▶ **RAW DATA**
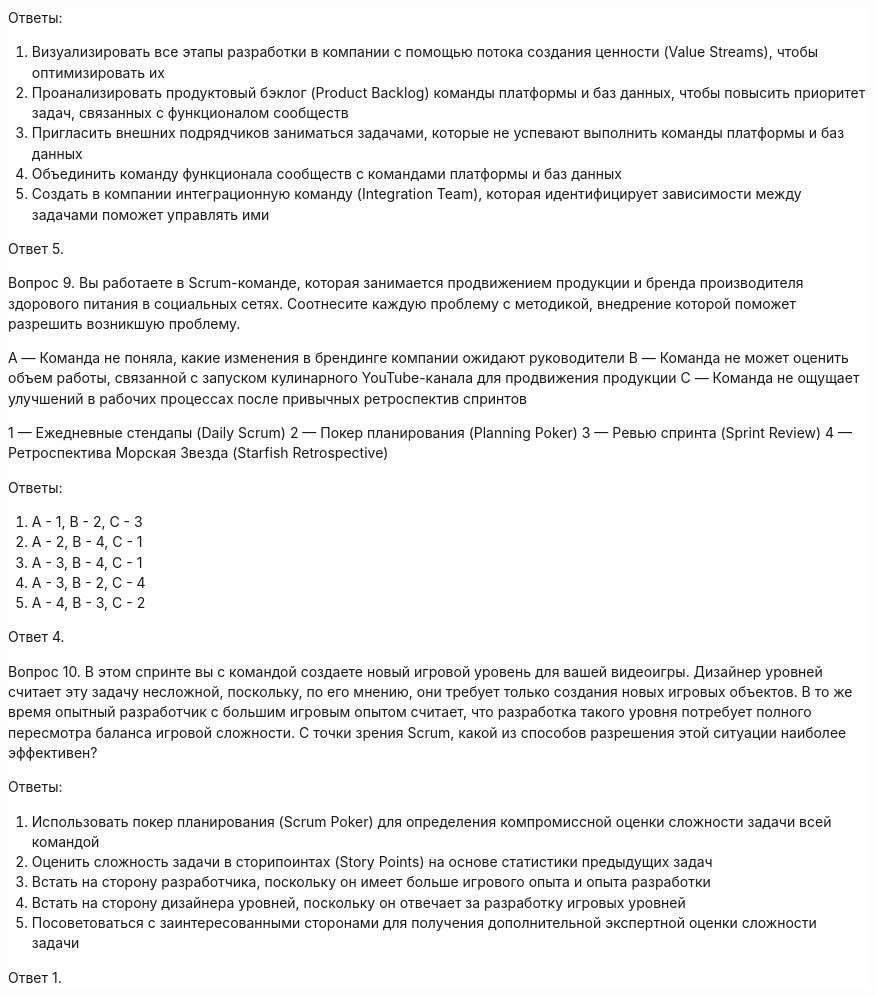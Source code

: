 Ответы:
1. Визуализировать все этапы разработки в компании с помощью потока создания ценности (Value Streams), чтобы оптимизировать их
2. Проанализировать продуктовый бэклог (Product Backlog) команды платформы и баз данных, чтобы повысить приоритет задач, связанных с функционалом сообществ
3. Пригласить внешних подрядчиков заниматься задачами, которые не успевают выполнить команды платформы и баз данных
4. Объединить команду функционала сообществ с командами платформы и баз данных
5. Создать в компании интеграционную команду (Integration Team), которая идентифицирует зависимости между задачами поможет управлять ими

Ответ 5.


Вопрос 9.
Вы работаете в Scrum-команде, которая занимается продвижением продукции и бренда производителя здорового питания в социальных сетях. Соотнесите каждую проблему с методикой, внедрение которой поможет разрешить возникшую проблему.

A — Команда не поняла, какие изменения в брендинге компании ожидают руководители
B — Команда не может оценить объем работы, связанной с запуском кулинарного YouTube-канала для продвижения продукции
C — Команда не ощущает улучшений в рабочих процессах после привычных ретроспектив спринтов

1 — Ежедневные стендапы (Daily Scrum)
2 — Покер планирования (Planning Poker)
3 — Ревью спринта (Sprint Review)
4 — Ретроспектива Морская Звезда (Starfish Retrospective)

Ответы:
1. A - 1, B - 2, C - 3
2. A - 2, B - 4, C - 1
3. A - 3, B - 4, C - 1
4. A - 3, B - 2, C - 4
5. A - 4, B - 3, C - 2

Ответ 4.


Вопрос 10.
В этом спринте вы с командой создаете новый игровой уровень для вашей видеоигры. Дизайнер уровней считает эту задачу несложной, поскольку, по его мнению, они требует только создания новых игровых объектов. В то же время опытный разработчик с большим игровым опытом считает, что разработка такого уровня потребует полного пересмотра баланса игровой сложности.
С точки зрения Scrum, какой из способов разрешения этой ситуации наиболее эффективен?

Ответы:
1. Использовать покер планирования (Scrum Poker) для определения компромиссной оценки сложности задачи всей командой
2. Оценить сложность задачи в сторипоинтах (Story Points) на основе статистики предыдущих задач
3. Встать на сторону разработчика, поскольку он имеет больше игрового опыта и опыта разработки
4. Встать на сторону дизайнера уровней, поскольку он отвечает за разработку игровых уровней
5. Посоветоваться с заинтересованными сторонами для получения дополнительной экспертной оценки сложности задачи

Ответ 1.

▶ **ACTION ITEM**
Both end lines included, restate word for word the lines above from the line with "1. Визуализировать все" to the line with "3. Встать на", and nothing else.

▶ **RESPONSE TO THE TASK**
1. Визуализировать все этапы разработки в компании с помощью потока создания ценности (Value Streams), чтобы оптимизировать их
2. Проанализировать продуктовый бэклог (Product Backlog) команды платформы и баз данных, чтобы повысить приоритет задач, связанных с функционалом сообществ
3. Пригласить внешних подрядчиков заниматься задачами, которые не успевают выполнить команды платформы и баз данных
4. Объединить команду функционала сообществ с командами платформы и баз данных
5. Создать в компании интеграционную команду (Integration Team), которая идентифицирует зависимости между задачами поможет управлять ими

Ответ 5.


Вопрос 9.
Вы работаете в Scrum-команде, которая занимается продвижением продукции и бренда производителя здорового питания в социальных сетях. Соотнесите каждую проблему с методикой, внедрение которой поможет разрешить возникшую проблему.

A — Команда не поняла, какие изменения в брендинге компании ожидают руководители
B — Команда не может оценить объем работы, связанной с запуском кулинарного YouTube-канала для продвижения продукции
C — Команда не ощущает улучшений в рабочих процессах после привычных ретроспектив спринтов

1 — Ежедневные стендапы (Daily Scrum)
2 — Покер планирования (Planning Poker)
3 — Ревью спринта (Sprint Review)
4 — Ретроспектива Морская Звезда (Starfish Retrospective)

Ответы:
1. A - 1, B - 2, C - 3
2. A - 2, B - 4, C - 1
3. A - 3, B - 4, C - 1
4. A - 3, B - 2, C - 4
5. A - 4, B - 3, C - 2

Ответ 4.


Вопрос 10.
В этом спринте вы с командой создаете новый игровой уровень для вашей видеоигры. Дизайнер уровней считает эту задачу несложной, поскольку, по его мнению, они требует только создания новых игровых объектов. В то же время опытный разработчик с большим игровым опытом считает, что разработка такого уровня потребует полного пересмотра баланса игровой сложности.
С точки зрения Scrum, какой из способов разрешения этой ситуации наиболее эффективен?

Ответы:
1. Использовать покер планирования (Scrum Poker) для определения компромиссной оценки сложности задачи всей командой
2. Оценить сложность задачи в сторипоинтах (Story Points) на основе статистики предыдущих задач
3. Встать на сторону разработчика, поскольку он имеет больше игрового опыта и опыта разработки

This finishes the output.